If you've been watching any media images of young bodies, you know that lean, taut, sculpted female bodies are more "hot" than ever. It was this past Spring (2008) in my Sex Industry class, when I was watching perhaps the tenth video representation of anonymous female bodies writhing on stripper poles that it forcefully occurred to me that my book should be selling better. One of a handful of academic studies of exotic dancers, published with a reputable press, written (I think modestly) in an accessible voice, Stripped: Inside the Lives of Exotic Dancers (New York University Press, 2006) ought to be a best seller.

Exploring the Erotic

My book explores the exciting aspects of exotic dancing and the toll it takes over time. Frankly, I found my topic inherently interesting and, unlike many researchers, never got sick or bored of it.

Researching and writing Stripped, I examined the mundane parts of working as an exotic dancer: How do they eat a meal if they aren't supposed to leave the club? How do they get up and down the stage if they are intoxicated and the floor is wet? What do they do with tampon strings? I heard the thrilling and unexpected: What is it like to make $500 for five minutes of work? How is it that several women felt spiritual when they dance? I listened to the abusive -- what happens when a customer calls her a "dirty whore" -- and the ways dancing compromises family relationships by making partners jealous, the costs of hiding the work from Mom and worrying about the kids.

But, it was watching how Stripped was publicly received that taught me something new about our culture: it is way more sexist than I realized, and I had had a pretty bleak attitude starting out.

The Culture of Female Sexuality

Probably like most authors, I had inflated expectations when my book first emerged. I had hoped for reviews in Publisher's Weekly and the New York Times Book Review. I anticipated talk shows, radio programs and book tours.

But my book, like most academic work, did not make a huge splash, and I resigned myself to the relative obscurity most writers experience. However, while placing myself in the company of other well-received scholars whose work travels in small circles is comforting to my ego, such analysis does not do justice to the bigger picture of how our culture constructs female sexuality.

Watching all those images of strippers that the students were dutifully bringing in class after class for our cultural analysis presentations made me wonder if my book's low sales might have to do with more than the usual yawn in reception that most sociological studies receive.

Researching exotic dancers, I learned much about the funny, intelligent, risk-taking capacities of women who step outside the narrowly constructed bounds of respectable femininity in U.S. culture. I poked my head inside the strip bar to understand what it's like to be an exotic dancer in a society that both reviles and fetishizes the perfectly toned body and naked breasts on a pole.

But, after my local newspaper did a story on my upcoming book, I learned that the curiosity, empathy and respect I felt for dancers, and what their lives tell us about the rotten economic deals women face in a sexist society, was a minority perspective.
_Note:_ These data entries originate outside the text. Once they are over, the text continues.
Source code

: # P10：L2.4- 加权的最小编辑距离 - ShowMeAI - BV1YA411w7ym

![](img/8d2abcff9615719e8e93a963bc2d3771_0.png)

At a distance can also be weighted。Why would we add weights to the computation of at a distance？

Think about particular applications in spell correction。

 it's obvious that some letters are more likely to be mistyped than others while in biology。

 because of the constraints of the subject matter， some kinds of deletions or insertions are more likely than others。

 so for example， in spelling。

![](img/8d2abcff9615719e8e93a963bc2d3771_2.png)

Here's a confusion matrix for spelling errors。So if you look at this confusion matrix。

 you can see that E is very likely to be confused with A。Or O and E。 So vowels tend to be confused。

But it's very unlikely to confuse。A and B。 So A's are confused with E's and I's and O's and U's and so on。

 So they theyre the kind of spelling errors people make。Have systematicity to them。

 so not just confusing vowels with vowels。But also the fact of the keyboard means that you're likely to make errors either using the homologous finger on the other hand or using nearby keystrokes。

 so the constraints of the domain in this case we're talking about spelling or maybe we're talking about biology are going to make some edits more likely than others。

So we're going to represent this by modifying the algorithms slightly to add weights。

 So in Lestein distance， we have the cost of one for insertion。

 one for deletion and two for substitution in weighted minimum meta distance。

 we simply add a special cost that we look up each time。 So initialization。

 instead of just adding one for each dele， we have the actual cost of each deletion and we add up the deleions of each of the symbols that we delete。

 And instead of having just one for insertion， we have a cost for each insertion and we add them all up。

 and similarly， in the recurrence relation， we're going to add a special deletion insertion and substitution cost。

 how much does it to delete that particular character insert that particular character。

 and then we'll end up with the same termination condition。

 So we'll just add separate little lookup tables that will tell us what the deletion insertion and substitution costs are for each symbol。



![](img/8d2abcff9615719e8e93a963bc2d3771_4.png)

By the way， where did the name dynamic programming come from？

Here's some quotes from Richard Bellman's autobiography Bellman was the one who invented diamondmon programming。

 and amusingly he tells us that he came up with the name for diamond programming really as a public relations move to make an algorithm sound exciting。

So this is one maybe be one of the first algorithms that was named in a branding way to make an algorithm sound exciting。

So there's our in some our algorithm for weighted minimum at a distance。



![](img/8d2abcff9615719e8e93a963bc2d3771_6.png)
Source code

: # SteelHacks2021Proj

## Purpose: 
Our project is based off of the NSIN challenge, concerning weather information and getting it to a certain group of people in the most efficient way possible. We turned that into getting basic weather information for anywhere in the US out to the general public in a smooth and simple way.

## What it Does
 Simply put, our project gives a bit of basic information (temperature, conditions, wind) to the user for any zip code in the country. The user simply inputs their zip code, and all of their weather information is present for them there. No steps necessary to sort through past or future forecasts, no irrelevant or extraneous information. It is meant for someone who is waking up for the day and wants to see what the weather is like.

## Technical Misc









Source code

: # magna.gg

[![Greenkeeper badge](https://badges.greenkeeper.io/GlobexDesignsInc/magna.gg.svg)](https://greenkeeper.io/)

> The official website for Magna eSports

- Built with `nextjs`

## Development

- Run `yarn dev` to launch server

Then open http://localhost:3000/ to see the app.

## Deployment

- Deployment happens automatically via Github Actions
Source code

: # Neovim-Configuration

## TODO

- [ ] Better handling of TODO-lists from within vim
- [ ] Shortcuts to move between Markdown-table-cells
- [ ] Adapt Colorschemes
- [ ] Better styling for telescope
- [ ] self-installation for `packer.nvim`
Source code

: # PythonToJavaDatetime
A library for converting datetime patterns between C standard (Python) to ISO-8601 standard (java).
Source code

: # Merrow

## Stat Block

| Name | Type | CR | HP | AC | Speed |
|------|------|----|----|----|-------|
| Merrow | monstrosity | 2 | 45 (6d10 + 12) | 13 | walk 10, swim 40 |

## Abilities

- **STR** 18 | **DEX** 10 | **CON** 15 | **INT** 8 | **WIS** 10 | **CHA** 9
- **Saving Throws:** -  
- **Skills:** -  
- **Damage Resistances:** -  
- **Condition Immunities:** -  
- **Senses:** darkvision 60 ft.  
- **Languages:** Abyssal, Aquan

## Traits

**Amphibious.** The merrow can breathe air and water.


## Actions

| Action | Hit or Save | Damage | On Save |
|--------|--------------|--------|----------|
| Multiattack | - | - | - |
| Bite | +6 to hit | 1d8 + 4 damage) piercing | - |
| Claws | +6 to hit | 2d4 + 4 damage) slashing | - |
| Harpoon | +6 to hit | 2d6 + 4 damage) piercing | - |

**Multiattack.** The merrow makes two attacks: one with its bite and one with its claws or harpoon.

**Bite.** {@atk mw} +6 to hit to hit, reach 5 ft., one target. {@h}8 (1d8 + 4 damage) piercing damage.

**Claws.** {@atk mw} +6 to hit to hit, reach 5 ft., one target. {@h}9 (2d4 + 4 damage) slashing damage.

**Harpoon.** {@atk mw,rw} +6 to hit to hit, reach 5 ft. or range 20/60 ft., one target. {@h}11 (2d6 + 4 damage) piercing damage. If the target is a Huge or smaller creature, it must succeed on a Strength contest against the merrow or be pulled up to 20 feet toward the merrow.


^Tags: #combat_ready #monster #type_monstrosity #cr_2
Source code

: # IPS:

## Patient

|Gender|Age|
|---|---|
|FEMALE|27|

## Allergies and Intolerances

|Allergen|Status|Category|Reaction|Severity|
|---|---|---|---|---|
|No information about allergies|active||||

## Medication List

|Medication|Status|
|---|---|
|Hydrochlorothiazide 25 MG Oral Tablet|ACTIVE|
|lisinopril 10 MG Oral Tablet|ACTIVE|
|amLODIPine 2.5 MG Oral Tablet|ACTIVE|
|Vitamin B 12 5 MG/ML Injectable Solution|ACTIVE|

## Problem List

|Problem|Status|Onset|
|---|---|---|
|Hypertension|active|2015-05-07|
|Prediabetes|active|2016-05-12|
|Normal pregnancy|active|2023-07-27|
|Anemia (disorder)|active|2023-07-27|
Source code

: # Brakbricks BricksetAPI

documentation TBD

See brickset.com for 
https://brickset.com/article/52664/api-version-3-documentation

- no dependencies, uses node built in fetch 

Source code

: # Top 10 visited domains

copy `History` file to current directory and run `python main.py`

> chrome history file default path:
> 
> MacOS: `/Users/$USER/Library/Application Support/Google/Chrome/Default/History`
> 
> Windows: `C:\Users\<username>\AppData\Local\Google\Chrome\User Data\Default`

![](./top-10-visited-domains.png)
The local piece was posted to Fark.com (for its "freak" value I suppose) and received more than 54,000 hits. Unfortunately this was almost a full year before Stripped's publication date and did little for sales. There were 414 comments on the article with many saying something like the following: "The truth about strippers is that they are naked. Talk to a stripper for 3 minutes and you'll be just as much of as expert as this woman. I can't believe people get crap like this funded."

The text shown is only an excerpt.